I did not share that before deciding to have dinner at the Union Oyster House, I was at a total loss of directions searching for the James Hook Lobster restaurant. I had wanted to sample its lobster roll only to realized that James Hook Lobster restaurant was closed for the day. After which, I decided to head for Union Oyster House yet I did not quite want to refer to the map too much. I ended up walking rather randomly near and along the Freedom Trail, feeling absolutely tired and directionless. Only when I found my way to Union Oyster House and sat down to order dinner, I felt a sense of relief that finally my feet could rest.
My learning points: When travelling alone, it helps a lot to take good care of myself and be extra kind to myself. If I take good care of myself, even if I only caught a few interesting sights, the positive memories will last for a longer time.
Perhaps I was doing too much to manage a sense of loss that had to do with bidding goodbye to Boston, after dinner at Union Oyster House, I roamed almost randomly and cluelessly up to North End, walked along Hanover Street, witnessed many people queuing at Mike's Pastry and wondered what I have missed. Maybe all I needed was rest?
|Mike's Pastry in the evening.|
On my way back to the hostel, I met a gentleman called John who was asking for a donation. After acceding to the request, I asked for directions to South Station and when he told me the way, my gut-feeling was that it was such a longer way back to the hostel. I would have been better off taking a train from North Station. In the end, I walked most of the way back to the hostel. The experience was a reminder to trust my own judgement more when it comes to navigating my way about. Even though I was a mere new visitor to Boston, my instincts had proven to be serving me quite well.
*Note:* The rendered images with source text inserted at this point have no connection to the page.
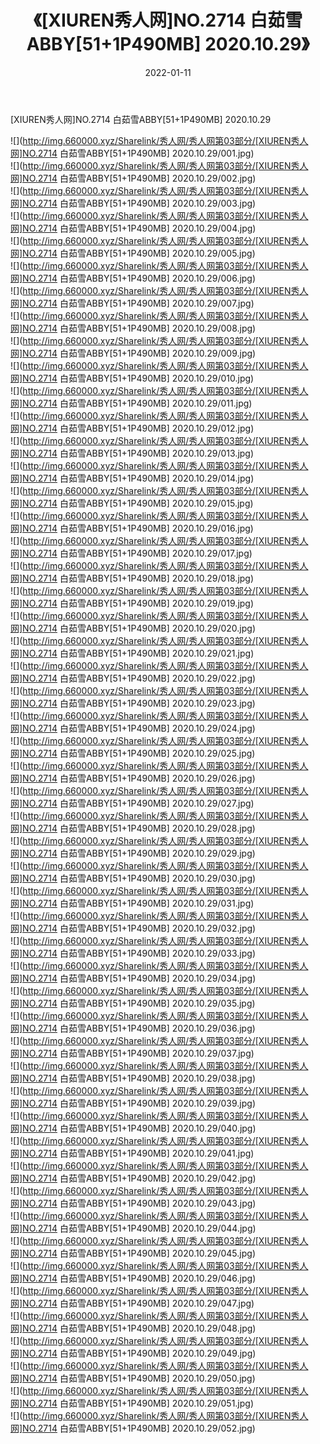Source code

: ﻿---
layout: post
title:  《[XIUREN秀人网]NO.2714 白茹雪ABBY[51+1P490MB] 2020.10.29》
date:   2022-01-11
img: http://img.660000.xyz/Sharelink/秀人网/秀人网第03部分/[XIUREN秀人网]NO.2714 白茹雪ABBY[51+1P490MB] 2020.10.29/000.jpg
categories: [美女, 清纯, 唯美]
---

[XIUREN秀人网]NO.2714 白茹雪ABBY[51+1P490MB] 2020.10.29

 ![](http://img.660000.xyz/Sharelink/秀人网/秀人网第03部分/[XIUREN秀人网]NO.2714 白茹雪ABBY[51+1P490MB] 2020.10.29/001.jpg) <br>![](http://img.660000.xyz/Sharelink/秀人网/秀人网第03部分/[XIUREN秀人网]NO.2714 白茹雪ABBY[51+1P490MB] 2020.10.29/002.jpg) <br>![](http://img.660000.xyz/Sharelink/秀人网/秀人网第03部分/[XIUREN秀人网]NO.2714 白茹雪ABBY[51+1P490MB] 2020.10.29/003.jpg) <br>![](http://img.660000.xyz/Sharelink/秀人网/秀人网第03部分/[XIUREN秀人网]NO.2714 白茹雪ABBY[51+1P490MB] 2020.10.29/004.jpg) <br>![](http://img.660000.xyz/Sharelink/秀人网/秀人网第03部分/[XIUREN秀人网]NO.2714 白茹雪ABBY[51+1P490MB] 2020.10.29/005.jpg) <br>![](http://img.660000.xyz/Sharelink/秀人网/秀人网第03部分/[XIUREN秀人网]NO.2714 白茹雪ABBY[51+1P490MB] 2020.10.29/006.jpg) <br>![](http://img.660000.xyz/Sharelink/秀人网/秀人网第03部分/[XIUREN秀人网]NO.2714 白茹雪ABBY[51+1P490MB] 2020.10.29/007.jpg) <br>![](http://img.660000.xyz/Sharelink/秀人网/秀人网第03部分/[XIUREN秀人网]NO.2714 白茹雪ABBY[51+1P490MB] 2020.10.29/008.jpg) <br>![](http://img.660000.xyz/Sharelink/秀人网/秀人网第03部分/[XIUREN秀人网]NO.2714 白茹雪ABBY[51+1P490MB] 2020.10.29/009.jpg) <br>![](http://img.660000.xyz/Sharelink/秀人网/秀人网第03部分/[XIUREN秀人网]NO.2714 白茹雪ABBY[51+1P490MB] 2020.10.29/010.jpg) <br>![](http://img.660000.xyz/Sharelink/秀人网/秀人网第03部分/[XIUREN秀人网]NO.2714 白茹雪ABBY[51+1P490MB] 2020.10.29/011.jpg) <br>![](http://img.660000.xyz/Sharelink/秀人网/秀人网第03部分/[XIUREN秀人网]NO.2714 白茹雪ABBY[51+1P490MB] 2020.10.29/012.jpg) <br>![](http://img.660000.xyz/Sharelink/秀人网/秀人网第03部分/[XIUREN秀人网]NO.2714 白茹雪ABBY[51+1P490MB] 2020.10.29/013.jpg) <br>![](http://img.660000.xyz/Sharelink/秀人网/秀人网第03部分/[XIUREN秀人网]NO.2714 白茹雪ABBY[51+1P490MB] 2020.10.29/014.jpg) <br>![](http://img.660000.xyz/Sharelink/秀人网/秀人网第03部分/[XIUREN秀人网]NO.2714 白茹雪ABBY[51+1P490MB] 2020.10.29/015.jpg) <br>![](http://img.660000.xyz/Sharelink/秀人网/秀人网第03部分/[XIUREN秀人网]NO.2714 白茹雪ABBY[51+1P490MB] 2020.10.29/016.jpg) <br>![](http://img.660000.xyz/Sharelink/秀人网/秀人网第03部分/[XIUREN秀人网]NO.2714 白茹雪ABBY[51+1P490MB] 2020.10.29/017.jpg) <br>![](http://img.660000.xyz/Sharelink/秀人网/秀人网第03部分/[XIUREN秀人网]NO.2714 白茹雪ABBY[51+1P490MB] 2020.10.29/018.jpg) <br>![](http://img.660000.xyz/Sharelink/秀人网/秀人网第03部分/[XIUREN秀人网]NO.2714 白茹雪ABBY[51+1P490MB] 2020.10.29/019.jpg) <br>![](http://img.660000.xyz/Sharelink/秀人网/秀人网第03部分/[XIUREN秀人网]NO.2714 白茹雪ABBY[51+1P490MB] 2020.10.29/020.jpg) <br>![](http://img.660000.xyz/Sharelink/秀人网/秀人网第03部分/[XIUREN秀人网]NO.2714 白茹雪ABBY[51+1P490MB] 2020.10.29/021.jpg) <br>![](http://img.660000.xyz/Sharelink/秀人网/秀人网第03部分/[XIUREN秀人网]NO.2714 白茹雪ABBY[51+1P490MB] 2020.10.29/022.jpg) <br>![](http://img.660000.xyz/Sharelink/秀人网/秀人网第03部分/[XIUREN秀人网]NO.2714 白茹雪ABBY[51+1P490MB] 2020.10.29/023.jpg) <br>![](http://img.660000.xyz/Sharelink/秀人网/秀人网第03部分/[XIUREN秀人网]NO.2714 白茹雪ABBY[51+1P490MB] 2020.10.29/024.jpg) <br>![](http://img.660000.xyz/Sharelink/秀人网/秀人网第03部分/[XIUREN秀人网]NO.2714 白茹雪ABBY[51+1P490MB] 2020.10.29/025.jpg) <br>![](http://img.660000.xyz/Sharelink/秀人网/秀人网第03部分/[XIUREN秀人网]NO.2714 白茹雪ABBY[51+1P490MB] 2020.10.29/026.jpg) <br>![](http://img.660000.xyz/Sharelink/秀人网/秀人网第03部分/[XIUREN秀人网]NO.2714 白茹雪ABBY[51+1P490MB] 2020.10.29/027.jpg) <br>![](http://img.660000.xyz/Sharelink/秀人网/秀人网第03部分/[XIUREN秀人网]NO.2714 白茹雪ABBY[51+1P490MB] 2020.10.29/028.jpg) <br>![](http://img.660000.xyz/Sharelink/秀人网/秀人网第03部分/[XIUREN秀人网]NO.2714 白茹雪ABBY[51+1P490MB] 2020.10.29/029.jpg) <br>![](http://img.660000.xyz/Sharelink/秀人网/秀人网第03部分/[XIUREN秀人网]NO.2714 白茹雪ABBY[51+1P490MB] 2020.10.29/030.jpg) <br>![](http://img.660000.xyz/Sharelink/秀人网/秀人网第03部分/[XIUREN秀人网]NO.2714 白茹雪ABBY[51+1P490MB] 2020.10.29/031.jpg) <br>![](http://img.660000.xyz/Sharelink/秀人网/秀人网第03部分/[XIUREN秀人网]NO.2714 白茹雪ABBY[51+1P490MB] 2020.10.29/032.jpg) <br>![](http://img.660000.xyz/Sharelink/秀人网/秀人网第03部分/[XIUREN秀人网]NO.2714 白茹雪ABBY[51+1P490MB] 2020.10.29/033.jpg) <br>![](http://img.660000.xyz/Sharelink/秀人网/秀人网第03部分/[XIUREN秀人网]NO.2714 白茹雪ABBY[51+1P490MB] 2020.10.29/034.jpg) <br>![](http://img.660000.xyz/Sharelink/秀人网/秀人网第03部分/[XIUREN秀人网]NO.2714 白茹雪ABBY[51+1P490MB] 2020.10.29/035.jpg) <br>![](http://img.660000.xyz/Sharelink/秀人网/秀人网第03部分/[XIUREN秀人网]NO.2714 白茹雪ABBY[51+1P490MB] 2020.10.29/036.jpg) <br>![](http://img.660000.xyz/Sharelink/秀人网/秀人网第03部分/[XIUREN秀人网]NO.2714 白茹雪ABBY[51+1P490MB] 2020.10.29/037.jpg) <br>![](http://img.660000.xyz/Sharelink/秀人网/秀人网第03部分/[XIUREN秀人网]NO.2714 白茹雪ABBY[51+1P490MB] 2020.10.29/038.jpg) <br>![](http://img.660000.xyz/Sharelink/秀人网/秀人网第03部分/[XIUREN秀人网]NO.2714 白茹雪ABBY[51+1P490MB] 2020.10.29/039.jpg) <br>![](http://img.660000.xyz/Sharelink/秀人网/秀人网第03部分/[XIUREN秀人网]NO.2714 白茹雪ABBY[51+1P490MB] 2020.10.29/040.jpg) <br>![](http://img.660000.xyz/Sharelink/秀人网/秀人网第03部分/[XIUREN秀人网]NO.2714 白茹雪ABBY[51+1P490MB] 2020.10.29/041.jpg) <br>![](http://img.660000.xyz/Sharelink/秀人网/秀人网第03部分/[XIUREN秀人网]NO.2714 白茹雪ABBY[51+1P490MB] 2020.10.29/042.jpg) <br>![](http://img.660000.xyz/Sharelink/秀人网/秀人网第03部分/[XIUREN秀人网]NO.2714 白茹雪ABBY[51+1P490MB] 2020.10.29/043.jpg) <br>![](http://img.660000.xyz/Sharelink/秀人网/秀人网第03部分/[XIUREN秀人网]NO.2714 白茹雪ABBY[51+1P490MB] 2020.10.29/044.jpg) <br>![](http://img.660000.xyz/Sharelink/秀人网/秀人网第03部分/[XIUREN秀人网]NO.2714 白茹雪ABBY[51+1P490MB] 2020.10.29/045.jpg) <br>![](http://img.660000.xyz/Sharelink/秀人网/秀人网第03部分/[XIUREN秀人网]NO.2714 白茹雪ABBY[51+1P490MB] 2020.10.29/046.jpg) <br>![](http://img.660000.xyz/Sharelink/秀人网/秀人网第03部分/[XIUREN秀人网]NO.2714 白茹雪ABBY[51+1P490MB] 2020.10.29/047.jpg) <br>![](http://img.660000.xyz/Sharelink/秀人网/秀人网第03部分/[XIUREN秀人网]NO.2714 白茹雪ABBY[51+1P490MB] 2020.10.29/048.jpg) <br>![](http://img.660000.xyz/Sharelink/秀人网/秀人网第03部分/[XIUREN秀人网]NO.2714 白茹雪ABBY[51+1P490MB] 2020.10.29/049.jpg) <br>![](http://img.660000.xyz/Sharelink/秀人网/秀人网第03部分/[XIUREN秀人网]NO.2714 白茹雪ABBY[51+1P490MB] 2020.10.29/050.jpg) <br>![](http://img.660000.xyz/Sharelink/秀人网/秀人网第03部分/[XIUREN秀人网]NO.2714 白茹雪ABBY[51+1P490MB] 2020.10.29/051.jpg) <br>![](http://img.660000.xyz/Sharelink/秀人网/秀人网第03部分/[XIUREN秀人网]NO.2714 白茹雪ABBY[51+1P490MB] 2020.10.29/052.jpg) <br>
I wondered what my heart was urging me to do?
An evening without a clear sense of direction yet I saw some beautiful sights along the way. I learnt I do not like the feeling of navigating in uncertainty when I am physically tired. Yet with faith, I managed to see some interesting sights, kept myself safe and got to know Boston better. Maybe even if the journey felt challenging, the outcome could be better than expected?